Five richest men doubled fortunes after 2020, Oxfam says as Davos opens

Charity says billionaires $3.3 trillion richer than in 2020 as annual gathering of business elites take place.

The World Economic Forum was launched by the German engineer and economist Klaus Schwab in the early 1970s to champion 'stakeholder capitalism' [Denis Balibouse/Reuters]

The world’s richest five men have more than doubled their fortunes since 2020, the charity Oxfam has said, sounding the alarm about unchecked corporate power as business elites hold their high-profile annual gathering in Davos, Switzerland.

The five men are worth a combined $869bn after growing their fortunes at a rate of $14m per hour during the past four years, Oxfam said in its report “Inequality Inc.”, released on Monday.
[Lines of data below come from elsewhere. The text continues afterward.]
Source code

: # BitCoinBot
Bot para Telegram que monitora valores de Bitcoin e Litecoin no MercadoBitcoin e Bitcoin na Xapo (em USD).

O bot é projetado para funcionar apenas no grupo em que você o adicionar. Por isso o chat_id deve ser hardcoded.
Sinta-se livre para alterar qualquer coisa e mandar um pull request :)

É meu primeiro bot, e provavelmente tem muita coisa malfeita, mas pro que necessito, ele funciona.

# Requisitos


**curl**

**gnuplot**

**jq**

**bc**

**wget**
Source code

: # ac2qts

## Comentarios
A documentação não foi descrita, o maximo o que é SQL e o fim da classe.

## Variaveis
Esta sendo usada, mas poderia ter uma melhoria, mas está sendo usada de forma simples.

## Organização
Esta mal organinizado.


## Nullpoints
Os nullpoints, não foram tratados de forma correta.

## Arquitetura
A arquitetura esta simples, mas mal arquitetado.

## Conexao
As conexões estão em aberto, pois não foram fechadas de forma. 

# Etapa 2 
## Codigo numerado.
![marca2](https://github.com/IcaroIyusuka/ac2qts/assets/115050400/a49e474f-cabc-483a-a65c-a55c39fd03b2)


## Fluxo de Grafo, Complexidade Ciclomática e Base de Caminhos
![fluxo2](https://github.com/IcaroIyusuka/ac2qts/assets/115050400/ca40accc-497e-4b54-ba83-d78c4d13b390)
Despite the growth in the fortunes of the five – LVMH chief Bernard Arnault, Amazon’s Jeff Bezos, investor Warren Buffet, Oracle co-founder Larry Ellison and Tesla CEO Elon Musk – 5 billion people have gotten poorer over the same period, Oxfam said.

Billionaires are today $3.3 trillion richer than they were in 2020, while a billionaire leads 7 out of 10 of the world’s biggest companies, the London-based charity said.

If current trends continue, the world will have its first trillionaire within a decade but poverty will not be eradicated for another 229 years, according to the anti-poverty group.

Oxfam International interim Executive Director Amitabh Behar said that nobody should have a billion dollars.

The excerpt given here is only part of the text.